The United States reported 35,662 new coronavirus infections on Tuesday for the previous day, compared to 10,402 on Monday, 8,516 on Sunday, 151,929 on Saturday, and 123,718 on Friday, according to data from the U.S. Department of Health and Human Services. The 7-day incidence rate is now 92,710. Figures for the weekend (reported the following day) are typically 30% to 60% of those posted on weekdays due to a lower number of tests being conducted.
The average daily number of new coronavirus cases in the United States over the past 14 days is 105,754, a 10% increase, based on data from the Department of Health and Human Services, among other sources. The average daily death toll over the same period is 389, an increase of 25% over the same period, while the average number of hospitalizations for the period was 33,953, a 12% increase.
In addition, since the start of the pandemic the United States has, as of Tuesday, recorded 89.6 million cases, a higher figure than any other country, and a death toll of 1.04 million. India has the world’s second highest number of officially recorded cases, 43.5 million, and a reported death toll of 525,242.
New data from Russia’s Rosstat state statistics service showed at the end of May that the number of Covid or Covid-related deaths since the start of the pandemic there in April 2020 is now 812,890, giving the country the world’s second highest pandemic-related death toll, after the United States. Rosstat reported that 11,583 people died from the coronavirus or related causes in April, down from 35,584 in March and from 43,543 in February.
Meanwhile, Brazil now has recorded the third highest number of deaths as a result of the virus, 672,101, and has recorded over 32.5 million cases.
France continues to occupy the number four position in total cases with 31.5 million cases, and Germany is in the number five slot with 28.5 million. The United Kingdom, with 22.7 million cases, is now number six and is the only other country in the world with a total number of cases over the 20 million mark.

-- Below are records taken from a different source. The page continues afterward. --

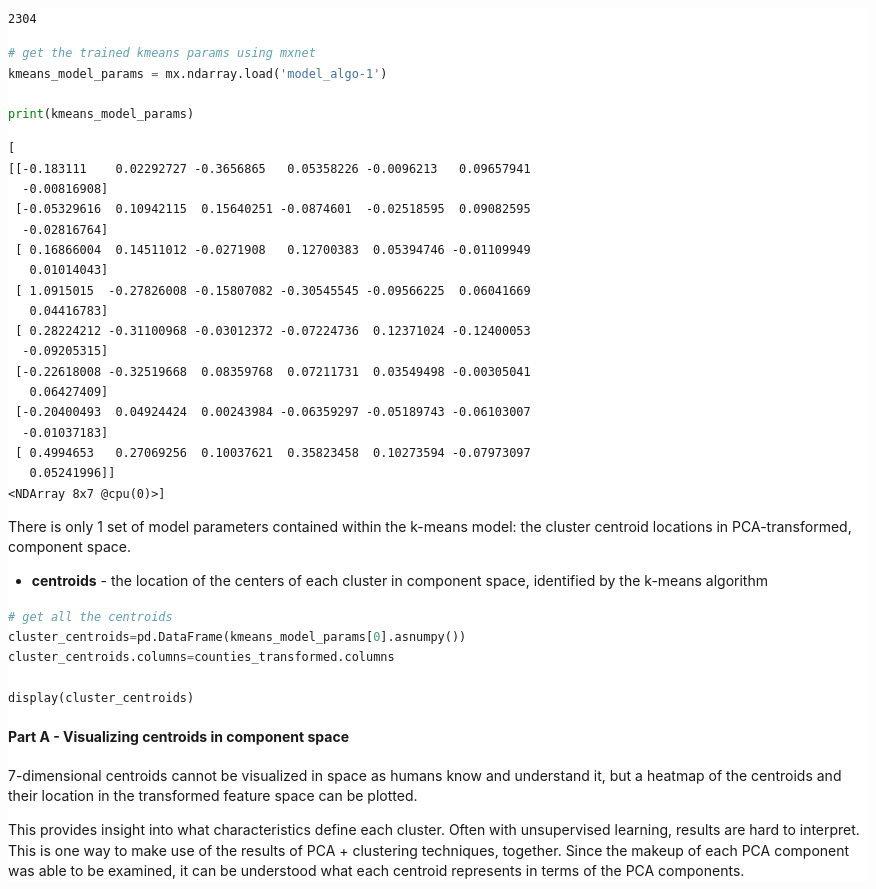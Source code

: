 
    2304


```python
# get the trained kmeans params using mxnet
kmeans_model_params = mx.ndarray.load('model_algo-1')

print(kmeans_model_params)
```


    [
    [[-0.183111    0.02292727 -0.3656865   0.05358226 -0.0096213   0.09657941
      -0.00816908]
     [-0.05329616  0.10942115  0.15640251 -0.0874601  -0.02518595  0.09082595
      -0.02816764]
     [ 0.16866004  0.14511012 -0.0271908   0.12700383  0.05394746 -0.01109949
       0.01014043]
     [ 1.0915015  -0.27826008 -0.15807082 -0.30545545 -0.09566225  0.06041669
       0.04416783]
     [ 0.28224212 -0.31100968 -0.03012372 -0.07224736  0.12371024 -0.12400053
      -0.09205315]
     [-0.22618008 -0.32519668  0.08359768  0.07211731  0.03549498 -0.00305041
       0.06427409]
     [-0.20400493  0.04924424  0.00243984 -0.06359297 -0.05189743 -0.06103007
      -0.01037183]
     [ 0.4994653   0.27069256  0.10037621  0.35823458  0.10273594 -0.07973097
       0.05241996]]
    <NDArray 8x7 @cpu(0)>]


There is only 1 set of model parameters contained within the k-means model: the cluster centroid locations in PCA-transformed, component space.


* **centroids** - the location of the centers of each cluster in component space, identified by the k-means algorithm


```python
# get all the centroids
cluster_centroids=pd.DataFrame(kmeans_model_params[0].asnumpy())
cluster_centroids.columns=counties_transformed.columns

display(cluster_centroids)
```




#### Part A - Visualizing centroids in component space


7-dimensional centroids cannot be visualized in space as humans know and understand it, but a heatmap of the centroids and their location in the transformed feature space can be plotted.


This provides insight into what characteristics define each cluster. Often with unsupervised learning, results are hard to interpret. This is one way to make use of the results of PCA + clustering techniques, together. Since the makeup of each PCA component was able to be examined, it can be understood what each centroid represents in terms of the PCA components.
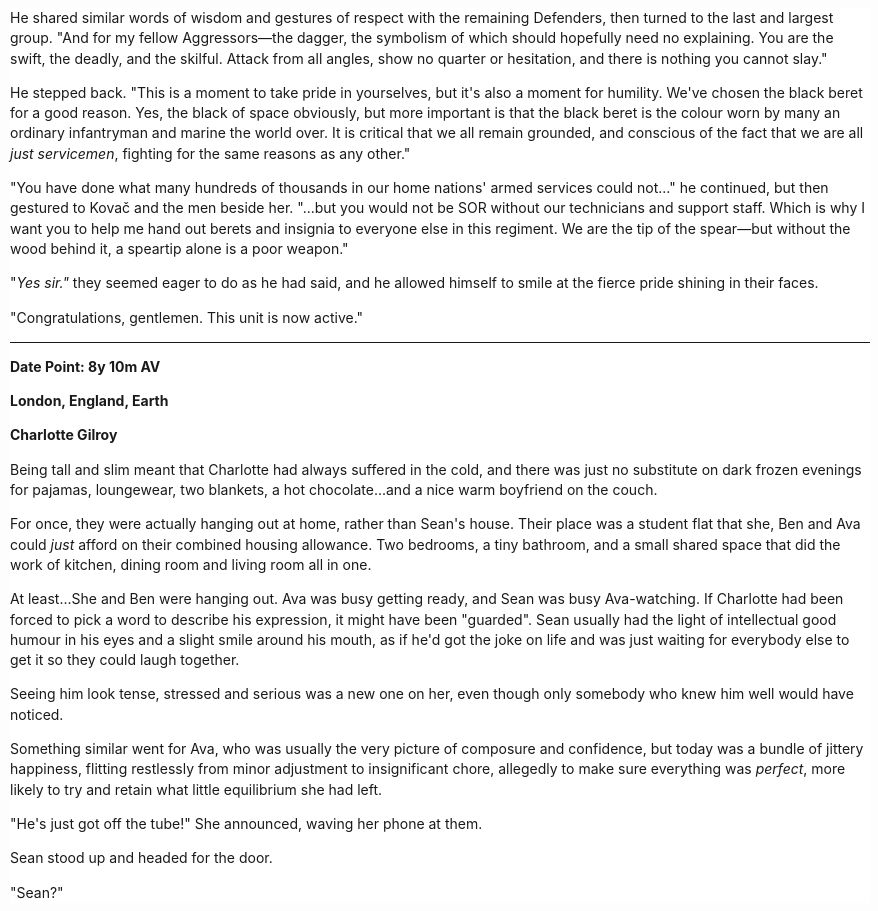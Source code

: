 He shared similar words of wisdom and gestures of respect with the remaining Defenders, then turned to the last and largest group. "And for my fellow Aggressors—the dagger, the symbolism of which should hopefully need no explaining. You are the swift, the deadly, and the skilful. Attack from all angles, show no quarter or hesitation, and there is nothing you cannot slay."

He stepped back. "This is a moment to take pride in yourselves, but it's also a moment for humility. We've chosen the black beret for a good reason. Yes, the black of space obviously, but more important is that the black beret is the colour worn by many an ordinary infantryman and marine the world over. It is critical that we all remain grounded, and conscious of the fact that we are all *just servicemen*, fighting for the same reasons as any other."

"You have done what many hundreds of thousands in our home nations' armed services could not..." he continued, but then gestured to Kovač and the men beside her. "...but you would not be SOR without our technicians and support staff. Which is why I want you to help me hand out berets and insignia to everyone else in this regiment. We are the tip of the spear—but without the wood behind it, a speartip alone is a poor weapon."

"*Yes sir."* they seemed eager to do as he had said, and he allowed himself to smile at the fierce pride shining in their faces.

"Congratulations, gentlemen. This unit is now active."

* * *

**Date Point: 8y 10m AV**  

**London, England, Earth**

**Charlotte Gilroy**

Being tall and slim meant that Charlotte had always suffered in the cold, and there was just no substitute on dark frozen evenings for pajamas, loungewear, two blankets, a hot chocolate...and a nice warm boyfriend on the couch.

For once, they were actually hanging out at home, rather than Sean's house. Their place was a student flat that she, Ben and Ava could *just* afford on their combined housing allowance. Two bedrooms, a tiny bathroom, and a small shared space that did the work of kitchen, dining room and living room all in one.

At least...She and Ben were hanging out. Ava was busy getting ready, and Sean was busy Ava-watching. If Charlotte had been forced to pick a word to describe his expression, it might have been "guarded". Sean usually had the light of intellectual good humour in his eyes and a slight smile around his mouth, as if he'd got the joke on life and was just waiting for everybody else to get it so they could laugh together.

Seeing him look tense, stressed and serious was a new one on her, even though only somebody who knew him well would have noticed.

Something similar went for Ava, who was usually the very picture of composure and confidence, but today was a bundle of jittery happiness, flitting restlessly from minor adjustment to insignificant chore, allegedly to make sure everything was *perfect*, more likely to try and retain what little equilibrium she had left.

"He's just got off the tube!" She announced, waving her phone at them.

Sean stood up and headed for the door.

"Sean?"
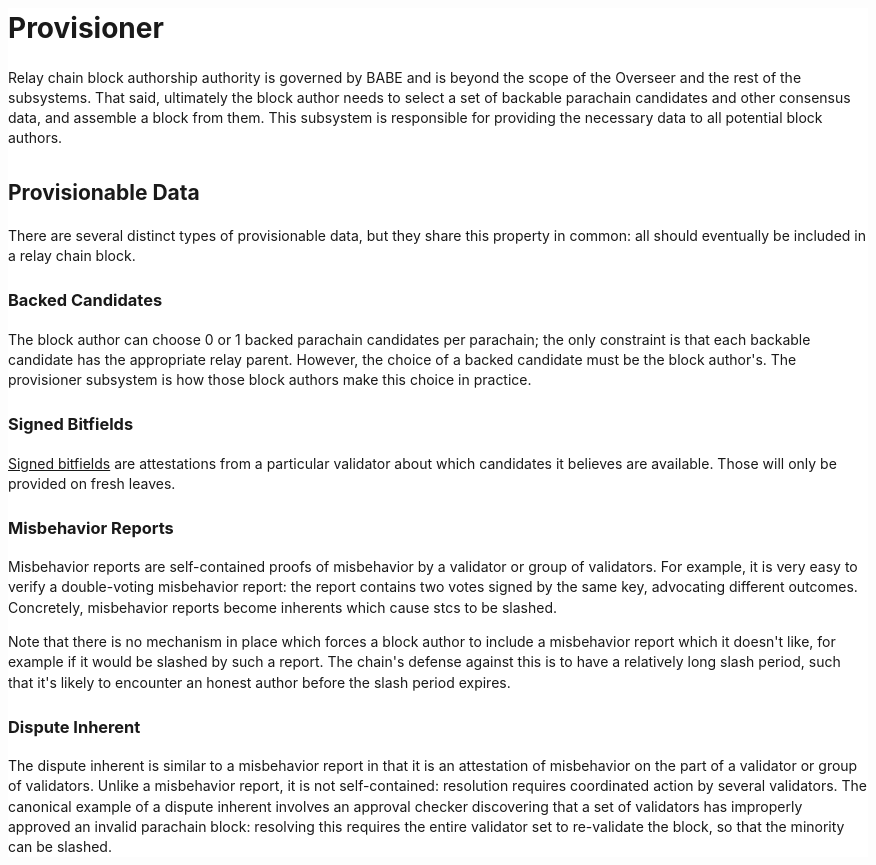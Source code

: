 # Provisioner

Relay chain block authorship authority is governed by BABE and is beyond the scope of the Overseer and the rest of the
subsystems. That said, ultimately the block author needs to select a set of backable parachain candidates and other
consensus data, and assemble a block from them. This subsystem is responsible for providing the necessary data to all
potential block authors.

## Provisionable Data

There are several distinct types of provisionable data, but they share this property in common: all should eventually be
included in a relay chain block.

### Backed Candidates

The block author can choose 0 or 1 backed parachain candidates per parachain; the only constraint is that each backable
candidate has the appropriate relay parent. However, the choice of a backed candidate must be the block author's. The
provisioner subsystem is how those block authors make this choice in practice.

### Signed Bitfields

[Signed bitfields](../../types/availability.md#signed-availability-bitfield) are attestations from a particular
validator about which candidates it believes are available. Those will only be provided on fresh leaves.

### Misbehavior Reports

Misbehavior reports are self-contained proofs of misbehavior by a validator or group of validators. For example, it is
very easy to verify a double-voting misbehavior report: the report contains two votes signed by the same key, advocating
different outcomes. Concretely, misbehavior reports become inherents which cause stcs to be slashed.

Note that there is no mechanism in place which forces a block author to include a misbehavior report which it doesn't
like, for example if it would be slashed by such a report. The chain's defense against this is to have a relatively long
slash period, such that it's likely to encounter an honest author before the slash period expires.

### Dispute Inherent

The dispute inherent is similar to a misbehavior report in that it is an attestation of misbehavior on the part of a
validator or group of validators. Unlike a misbehavior report, it is not self-contained: resolution requires coordinated
action by several validators. The canonical example of a dispute inherent involves an approval checker discovering that
a set of validators has improperly approved an invalid parachain block: resolving this requires the entire validator set
to re-validate the block, so that the minority can be slashed.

The Centers for Disease Control and Prevention said that, as of Tuesday, over 259.9 million people in the United States – or 78.3% – have received at least one dose of the coronavirus vaccine. Of that population, 66.9%, or 222.9million people, have received two doses of vaccine, and the total number of doses that have been dispensed in the United States is now 596.2 million. Breaking this down further, 89.6% of the population over the age of 18 – or 231.5 million people – has received at least a first inoculation and 76.8% of the same group – or 198.5 million people – is fully vaccinated. In addition, 51.1% of that population, or 101.5 million people, has already received a third, or booster, dose of vaccine.
Starting on June 13, 2022, the CDC began to update vaccine data on a weekly basis and publish it on Tuesdays by 8 p.m. EDT, a statement on the agency’s website said.
Over 66.7% of the world population has received at least one dose of coronavirus vaccine by Tuesday, according to Our World in Data, an online scientific publication that tracks such information. So far, 12.12 billion doses of the vaccine have been administered on a global basis and 6.08 million doses are now administered each day.
Meanwhile, only 20.2% of people in low-income countries have received one dose, while in countries such as Canada, China, Denmark, France, Italy, the United Kingdom, and the United States, at least 75% of the population has received at least one dose of vaccine.
Only a handful of the world’s poorest countries – Bangladesh, Bhutan, Cambodia and Nepal – have reached the 70% mark in vaccinations. Many countries, however, are under 20% and, in countries such as Haiti, Senegal, and Tanzania, for example, vaccination rates remain in the single digits, if not lower.
In addition, North Korea and Eritrea are now the only two countries in the world that have not administered vaccines.
Anna Breuer contributed to this story.